Scan the entries below and state how many lines contain "used". No other output.

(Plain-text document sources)
--------

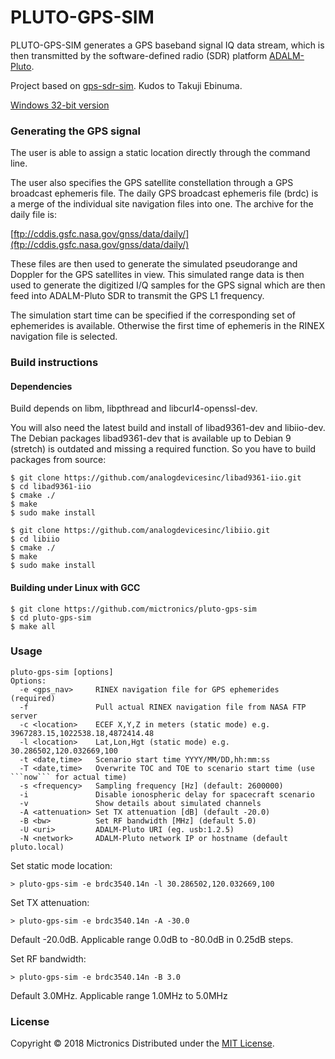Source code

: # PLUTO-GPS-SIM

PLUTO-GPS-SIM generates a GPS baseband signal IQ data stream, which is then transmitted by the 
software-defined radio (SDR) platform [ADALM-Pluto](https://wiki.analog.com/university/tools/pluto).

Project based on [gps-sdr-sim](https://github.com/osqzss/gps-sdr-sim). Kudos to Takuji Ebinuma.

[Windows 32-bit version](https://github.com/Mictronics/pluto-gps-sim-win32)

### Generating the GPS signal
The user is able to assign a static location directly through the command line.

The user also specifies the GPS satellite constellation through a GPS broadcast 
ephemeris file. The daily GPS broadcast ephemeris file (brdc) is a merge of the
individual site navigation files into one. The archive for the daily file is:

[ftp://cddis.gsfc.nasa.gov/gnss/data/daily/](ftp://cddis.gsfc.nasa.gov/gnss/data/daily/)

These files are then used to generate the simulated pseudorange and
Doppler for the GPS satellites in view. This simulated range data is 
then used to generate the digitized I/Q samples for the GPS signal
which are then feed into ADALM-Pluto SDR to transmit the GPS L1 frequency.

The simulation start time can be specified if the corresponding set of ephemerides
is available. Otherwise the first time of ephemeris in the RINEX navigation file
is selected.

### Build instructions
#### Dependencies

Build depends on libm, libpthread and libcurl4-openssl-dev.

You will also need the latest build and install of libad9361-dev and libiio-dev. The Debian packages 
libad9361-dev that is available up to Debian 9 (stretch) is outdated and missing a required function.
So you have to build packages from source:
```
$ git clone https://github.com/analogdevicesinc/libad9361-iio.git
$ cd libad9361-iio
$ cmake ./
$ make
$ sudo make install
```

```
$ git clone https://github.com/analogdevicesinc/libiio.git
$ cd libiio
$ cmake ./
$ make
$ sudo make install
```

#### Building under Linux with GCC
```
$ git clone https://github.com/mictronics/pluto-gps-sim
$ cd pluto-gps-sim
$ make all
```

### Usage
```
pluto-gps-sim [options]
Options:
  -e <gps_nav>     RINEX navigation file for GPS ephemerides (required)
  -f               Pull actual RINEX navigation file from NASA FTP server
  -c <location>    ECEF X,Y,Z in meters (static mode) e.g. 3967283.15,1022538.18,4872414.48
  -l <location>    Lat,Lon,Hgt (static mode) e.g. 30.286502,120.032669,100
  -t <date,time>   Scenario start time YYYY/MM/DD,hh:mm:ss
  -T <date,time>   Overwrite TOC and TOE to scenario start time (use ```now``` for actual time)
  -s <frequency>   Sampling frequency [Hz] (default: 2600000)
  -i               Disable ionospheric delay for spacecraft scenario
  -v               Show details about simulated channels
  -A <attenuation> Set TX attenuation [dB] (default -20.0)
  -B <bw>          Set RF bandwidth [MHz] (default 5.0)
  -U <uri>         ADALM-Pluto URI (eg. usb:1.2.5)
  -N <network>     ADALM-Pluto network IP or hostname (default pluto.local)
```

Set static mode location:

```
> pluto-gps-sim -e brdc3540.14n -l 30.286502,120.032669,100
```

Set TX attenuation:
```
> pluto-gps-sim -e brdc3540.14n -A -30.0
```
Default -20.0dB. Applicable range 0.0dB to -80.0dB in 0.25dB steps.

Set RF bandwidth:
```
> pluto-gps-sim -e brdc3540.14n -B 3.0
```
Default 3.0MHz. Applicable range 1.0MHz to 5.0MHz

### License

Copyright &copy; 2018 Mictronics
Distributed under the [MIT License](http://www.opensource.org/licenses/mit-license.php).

--------

(Answer section) 2